Putting It Together: The Economy Stack
You now understand each component. Here is how they combine into a production-ready, cost-effective stack:
The Economy Stack (~$0.033/minute)
| Component | Provider | Latency | Cost/min |
|---|---|---|---|
| Transport | WebRTC (LiveKit) | 60-120ms | Infrastructure |
| VAD | Silero VAD | <1ms | Free |
| STT | Deepgram Nova-3 | ~90ms | $0.0077 |
| LLM | GPT-4o-mini | 200-400ms | $0.0015 |
| TTS | Cartesia Sonic-3 | 40-90ms | $0.024 |
Total estimated cost: ~$0.033 per minute of conversation
Latency budget: 390-700ms (acceptable for most conversations)
When to Upgrade Components
| Symptom | Component to Upgrade | Alternative |
|---|---|---|
| Voice sounds robotic | TTS | ElevenLabs |
| Poor accent recognition | STT | Whisper |
| Awkward interruptions | VAD | Semantic turn detection |
| Latency complaints | Transport | Dedicated WebRTC infra |
| Need voice cloning | TTS | ElevenLabs |
Premium Stack Alternative (~$0.11/minute)
When cost is less important than quality:
| Component | Provider | Why |
|---|---|---|
| STT + TTS | OpenAI Realtime | Native S2S, best quality |
| Transport | WebRTC | Lowest latency |
| Fallback | Cascaded pipeline | When S2S unavailable |
The premium stack costs ~3x more but delivers noticeably better conversational feel.
Try With AI
Test your understanding of the voice technology stack by designing solutions with your AI companion.
Prompt 1: Build Your Stack
I want to build a voice agent with these requirements:
- Use case: [describe: customer support, sales, appointment scheduling, etc.]
- Priority: [cost / quality / latency - pick one primary]
- Volume: [expected calls per day]
- Budget: [max cost per minute you can afford]
Help me design the optimal stack. For each component (transport, VAD, STT,
TTS), recommend a specific provider and explain why. Calculate the total
cost per minute. Then tell me: what tradeoffs am I making with this stack?

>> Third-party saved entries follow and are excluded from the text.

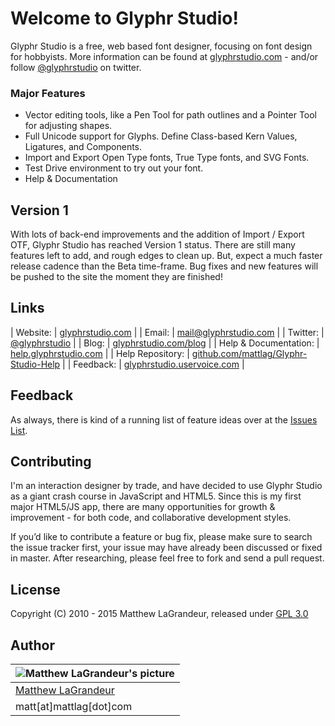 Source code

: # Welcome to Glyphr Studio!
Glyphr Studio is a free, web based font designer, focusing on font design for hobbyists.
More information can be found at [glyphrstudio.com](http://glyphrstudio.com) - and/or follow [@glyphrstudio](https://twitter.com/glyphrstudio) on twitter.

### Major Features
- Vector editing tools, like a Pen Tool for path outlines and a Pointer Tool for adjusting shapes.
- Full Unicode support for Glyphs.  Define Class-based Kern Values, Ligatures, and Components.
- Import and Export Open Type fonts, True Type fonts, and SVG Fonts.
- Test Drive environment to try out your font.
- Help & Documentation

## Version 1
With lots of back-end improvements and the addition of Import / Export OTF, Glyphr Studio has reached
Version 1 status.  There are still many features left to add, and rough edges to clean up.  But, expect 
a much faster release cadence than the Beta time-frame.  Bug fixes and new features will be pushed to the 
site the moment they are finished!

## Links
| Website: | [glyphrstudio.com](http://www.glyphrstudio.com) |
| Email: | [mail@glyphrstudio.com](mailto:mail@glyphrstudio.com) |
| Twitter: | [@glyphrstudio](https://twitter.com/glyphrstudio) |
| Blog: | [glyphrstudio.com/blog](http://www.glyphrstudio.com/blog/) |
| Help & Documentation: | [help.glyphrstudio.com](http://help.glyphrstudio.com/) |
| Help Repository: | [github.com/mattlag/Glyphr-Studio-Help](https://github.com/mattlag/Glyphr-Studio-Help/) |
| Feedback: | [glyphrstudio.uservoice.com](https://glyphrstudio.uservoice.com) |


## Feedback
As always, there is kind of a running list of feature ideas over at the [Issues List]( https://github.com/mattlag/Glyphr-Studio/issues?labels=&page=1&state=open).

## Contributing
I'm an interaction designer by trade, and have decided to use Glyphr Studio as a giant crash course in JavaScript and HTML5.  Since this is my first major HTML5/JS app, there are many opportunities for growth & improvement - for both code, and collaborative development styles.

If you’d like to contribute a feature or bug fix, please make sure to search the issue tracker first, your issue may have already been discussed or fixed in master.  After researching, please feel free to fork and send a pull request.

## License
Copyright (C) 2010 - 2015 Matthew LaGrandeur, released under [GPL 3.0](https://github.com/mattlag/Glyphr-Studio/blob/master/LICENSE-gpl-3.0.txt)

## Author
| ![Matthew LaGrandeur's picture](https://1.gravatar.com/avatar/f6f7b963adc54db7e713d7bd5f4903ec?s=70) |
|---|
| [Matthew LaGrandeur](http://mattlag.com/) |
| matt[at]mattlag[dot]com |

What you're learning: Stack design methodology. You translate requirements into component selections and understand the tradeoffs each choice implies. This skill transfers to any modular architecture decision.
Prompt 2: Provider Deep Dive
I'm evaluating TTS providers for a voice Digital FTE. Compare these three
for me in depth:
1. Cartesia Sonic-3
2. ElevenLabs Flash v2.5
3. Deepgram Aura
For each provider:
- What's the unique strength that makes it the right choice?

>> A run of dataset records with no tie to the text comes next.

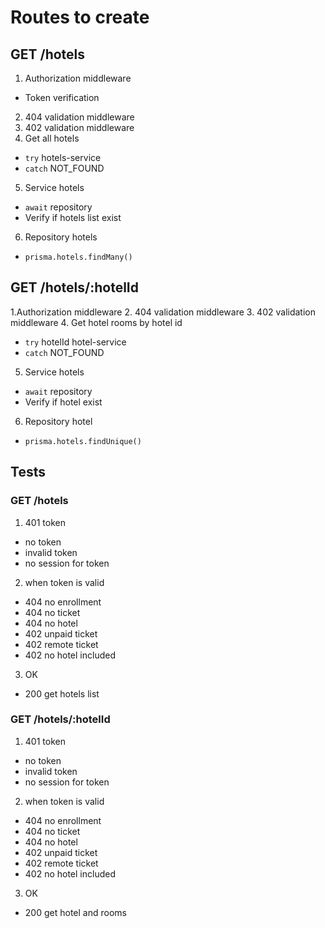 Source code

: # Routes to create

## GET /hotels

1. Authorization middleware
  - Token verification
2. 404 validation middleware
3. 402 validation middleware
4. Get all hotels
  - `try` hotels-service
  - `catch` NOT_FOUND
5. Service hotels
  - `await` repository
  - Verify if hotels list exist
6. Repository hotels
  - `prisma.hotels.findMany()`

## GET /hotels/:hotelId

1.Authorization middleware
2. 404 validation middleware
3. 402 validation middleware
4. Get hotel rooms by hotel id
  - `try` hotelId hotel-service
  - `catch` NOT_FOUND
5. Service hotels 
  - `await` repository 
  - Verify if hotel exist 
6. Repository hotel
  - `prisma.hotels.findUnique()`

## Tests

### GET /hotels 

1. 401 token 
  - no token
  - invalid token
  - no session for token 
2. when token is valid 
  - 404 no enrollment
  - 404 no ticket
  - 404 no hotel
  - 402 unpaid ticket
  - 402 remote ticket 
  - 402 no hotel included
3. OK
  - 200 get hotels list 

### GET /hotels/:hotelId 

1. 401 token
  - no token 
  - invalid token
  - no session for token
2. when token is valid 
  - 404 no enrollment
  - 404 no ticket 
  - 404 no hotel
  - 402 unpaid ticket 
  - 402 remote ticket 
  - 402 no hotel included
3. OK 
  - 200 get hotel and rooms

- What specific use case would make it the obvious winner?
- What limitation would make you avoid it?
Give me real examples from production voice agents, not just abstract
comparisons. I want to understand when I'd regret choosing the wrong one.

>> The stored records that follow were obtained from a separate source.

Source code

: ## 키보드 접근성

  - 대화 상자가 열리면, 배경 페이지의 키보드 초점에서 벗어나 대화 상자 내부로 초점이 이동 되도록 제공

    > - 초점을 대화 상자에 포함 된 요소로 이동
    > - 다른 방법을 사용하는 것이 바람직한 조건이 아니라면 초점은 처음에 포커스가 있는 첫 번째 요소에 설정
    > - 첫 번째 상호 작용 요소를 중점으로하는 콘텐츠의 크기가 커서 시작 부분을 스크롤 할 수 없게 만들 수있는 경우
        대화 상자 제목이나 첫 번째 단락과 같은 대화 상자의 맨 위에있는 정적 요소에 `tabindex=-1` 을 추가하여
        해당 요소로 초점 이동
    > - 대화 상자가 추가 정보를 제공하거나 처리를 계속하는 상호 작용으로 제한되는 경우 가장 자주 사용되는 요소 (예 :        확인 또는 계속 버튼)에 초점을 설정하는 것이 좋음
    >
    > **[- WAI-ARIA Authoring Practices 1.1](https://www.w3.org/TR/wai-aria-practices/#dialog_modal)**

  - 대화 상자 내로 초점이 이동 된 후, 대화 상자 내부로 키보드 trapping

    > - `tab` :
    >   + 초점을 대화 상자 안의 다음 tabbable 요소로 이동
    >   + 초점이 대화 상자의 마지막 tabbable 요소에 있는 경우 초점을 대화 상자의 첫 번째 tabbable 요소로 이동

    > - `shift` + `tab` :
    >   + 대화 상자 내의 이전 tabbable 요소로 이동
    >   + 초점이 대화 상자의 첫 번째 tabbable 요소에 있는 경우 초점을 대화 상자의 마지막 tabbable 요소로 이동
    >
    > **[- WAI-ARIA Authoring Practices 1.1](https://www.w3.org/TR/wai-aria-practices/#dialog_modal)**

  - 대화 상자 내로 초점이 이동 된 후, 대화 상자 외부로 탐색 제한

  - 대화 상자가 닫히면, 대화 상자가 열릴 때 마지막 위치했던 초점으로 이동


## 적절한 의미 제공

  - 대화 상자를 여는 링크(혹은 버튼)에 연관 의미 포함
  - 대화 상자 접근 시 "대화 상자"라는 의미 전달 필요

What you're learning: Vendor evaluation beyond marketing claims. You develop intuition for when provider differences actually matter versus when they are marketing noise. This skill applies to any technology selection.
Prompt 3: WebRTC vs WebSocket Decision
I'm building a voice interface and need to decide on transport protocol.
My context:
- Platform: [Browser-based / Phone-based / Both]
- Team experience: [No WebRTC experience / Some / Expert]
- Timeline: [MVP in 2 weeks / Production in 3 months / Long-term product]
- Scale: [Demo / Hundreds of users / Thousands concurrent]
- Network environment: [Open internet / Corporate networks / Both]
Help me decide: WebRTC or WebSocket? Walk me through your reasoning.
Then tell me: If I start with one and need to switch, what's the migration
path? What will I regret if I choose wrong for my specific situation?
What you're learning: Technology selection under constraints. Real decisions involve incomplete information, team limitations, and business timelines. You practice making pragmatic choices rather than theoretically optimal ones.
Safety Note
When evaluating providers, request trials or demos before committing. Latency numbers vary based on your location and use case. Cost structures change; verify current pricing before making budget decisions. The landscape evolves rapidly; the best choice today may not be the best choice in six months.